Segment Start: Supplied records

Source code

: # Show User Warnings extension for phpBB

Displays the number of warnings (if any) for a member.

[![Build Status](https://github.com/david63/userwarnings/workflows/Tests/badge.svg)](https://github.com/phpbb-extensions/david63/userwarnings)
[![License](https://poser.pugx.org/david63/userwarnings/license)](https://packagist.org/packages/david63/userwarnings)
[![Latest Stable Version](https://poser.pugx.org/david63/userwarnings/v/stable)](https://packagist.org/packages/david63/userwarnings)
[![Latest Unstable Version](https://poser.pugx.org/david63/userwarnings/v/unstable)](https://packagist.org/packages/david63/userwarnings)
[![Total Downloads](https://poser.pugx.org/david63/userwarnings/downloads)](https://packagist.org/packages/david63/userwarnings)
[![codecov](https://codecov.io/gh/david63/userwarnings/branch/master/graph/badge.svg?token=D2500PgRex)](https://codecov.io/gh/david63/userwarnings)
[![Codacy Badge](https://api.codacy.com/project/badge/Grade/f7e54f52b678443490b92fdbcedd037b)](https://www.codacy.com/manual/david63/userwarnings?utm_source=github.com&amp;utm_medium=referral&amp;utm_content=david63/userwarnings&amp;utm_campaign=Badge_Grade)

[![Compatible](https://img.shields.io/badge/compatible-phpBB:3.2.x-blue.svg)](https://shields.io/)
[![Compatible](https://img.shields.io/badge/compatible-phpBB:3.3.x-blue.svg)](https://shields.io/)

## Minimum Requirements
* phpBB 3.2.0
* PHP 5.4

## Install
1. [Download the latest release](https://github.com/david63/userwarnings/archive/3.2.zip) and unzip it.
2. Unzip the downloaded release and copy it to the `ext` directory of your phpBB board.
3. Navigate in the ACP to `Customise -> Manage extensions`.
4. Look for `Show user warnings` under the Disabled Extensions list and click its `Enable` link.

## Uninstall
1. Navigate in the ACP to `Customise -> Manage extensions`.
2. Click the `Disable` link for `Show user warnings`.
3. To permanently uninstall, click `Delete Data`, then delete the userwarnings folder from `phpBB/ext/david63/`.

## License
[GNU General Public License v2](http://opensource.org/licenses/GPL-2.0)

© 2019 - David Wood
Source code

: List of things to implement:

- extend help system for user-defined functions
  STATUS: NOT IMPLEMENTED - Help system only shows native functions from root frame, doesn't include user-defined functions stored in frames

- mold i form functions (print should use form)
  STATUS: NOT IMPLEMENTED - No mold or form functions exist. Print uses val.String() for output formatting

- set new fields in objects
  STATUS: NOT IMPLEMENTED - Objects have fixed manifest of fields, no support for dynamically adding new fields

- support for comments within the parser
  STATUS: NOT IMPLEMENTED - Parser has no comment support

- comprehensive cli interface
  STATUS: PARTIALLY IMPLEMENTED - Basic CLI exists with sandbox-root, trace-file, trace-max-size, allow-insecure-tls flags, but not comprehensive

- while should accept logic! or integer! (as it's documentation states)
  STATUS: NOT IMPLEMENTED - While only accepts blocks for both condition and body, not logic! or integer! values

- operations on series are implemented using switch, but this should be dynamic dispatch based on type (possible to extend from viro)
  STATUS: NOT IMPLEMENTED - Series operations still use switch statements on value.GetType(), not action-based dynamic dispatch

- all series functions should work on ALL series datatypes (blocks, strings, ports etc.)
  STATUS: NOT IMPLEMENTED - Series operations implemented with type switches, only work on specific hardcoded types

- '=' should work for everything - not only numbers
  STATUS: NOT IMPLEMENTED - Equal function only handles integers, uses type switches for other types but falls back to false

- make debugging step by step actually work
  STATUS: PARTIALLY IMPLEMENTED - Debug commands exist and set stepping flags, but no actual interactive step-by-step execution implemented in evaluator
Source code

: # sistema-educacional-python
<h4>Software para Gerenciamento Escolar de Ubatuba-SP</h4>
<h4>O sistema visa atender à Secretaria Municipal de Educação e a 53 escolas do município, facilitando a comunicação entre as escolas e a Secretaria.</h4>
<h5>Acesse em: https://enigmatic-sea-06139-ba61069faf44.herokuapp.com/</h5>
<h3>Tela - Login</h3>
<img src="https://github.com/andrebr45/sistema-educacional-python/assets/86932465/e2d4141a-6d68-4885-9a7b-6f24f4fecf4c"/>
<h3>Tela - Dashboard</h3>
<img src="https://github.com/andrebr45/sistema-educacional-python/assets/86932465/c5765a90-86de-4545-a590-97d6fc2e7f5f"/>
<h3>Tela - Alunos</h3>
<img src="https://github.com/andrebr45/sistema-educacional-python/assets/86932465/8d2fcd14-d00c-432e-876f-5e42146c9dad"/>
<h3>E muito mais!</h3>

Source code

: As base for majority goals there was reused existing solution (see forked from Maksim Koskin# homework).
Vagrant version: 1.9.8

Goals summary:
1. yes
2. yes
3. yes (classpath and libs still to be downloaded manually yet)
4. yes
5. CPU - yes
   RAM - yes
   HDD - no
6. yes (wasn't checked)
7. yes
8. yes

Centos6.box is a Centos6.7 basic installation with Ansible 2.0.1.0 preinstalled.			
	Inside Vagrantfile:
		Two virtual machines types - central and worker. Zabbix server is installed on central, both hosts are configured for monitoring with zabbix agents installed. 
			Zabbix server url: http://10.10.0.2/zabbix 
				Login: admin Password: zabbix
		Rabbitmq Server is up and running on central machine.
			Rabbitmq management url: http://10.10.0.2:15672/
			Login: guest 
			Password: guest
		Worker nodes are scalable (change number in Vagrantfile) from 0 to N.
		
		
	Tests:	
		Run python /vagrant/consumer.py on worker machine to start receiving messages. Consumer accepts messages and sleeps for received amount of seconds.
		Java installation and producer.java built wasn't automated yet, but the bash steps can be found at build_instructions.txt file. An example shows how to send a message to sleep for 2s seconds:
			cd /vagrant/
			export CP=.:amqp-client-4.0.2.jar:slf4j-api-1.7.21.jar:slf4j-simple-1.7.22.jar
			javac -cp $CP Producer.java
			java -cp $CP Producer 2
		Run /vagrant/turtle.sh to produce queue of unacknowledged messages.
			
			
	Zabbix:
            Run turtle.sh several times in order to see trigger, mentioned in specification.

Segment End: Supplied records

### Work to complete
Which lines in the records above hold the string "PARTIALLY"? Copy each of them.

### Reply to the task
  STATUS: PARTIALLY IMPLEMENTED - Basic CLI exists with sandbox-root, trace-file, trace-max-size, allow-insecure-tls flags, but not comprehensive
  STATUS: PARTIALLY IMPLEMENTED - Debug commands exist and set stepping flags, but no actual interactive step-by-step execution implemented in evaluator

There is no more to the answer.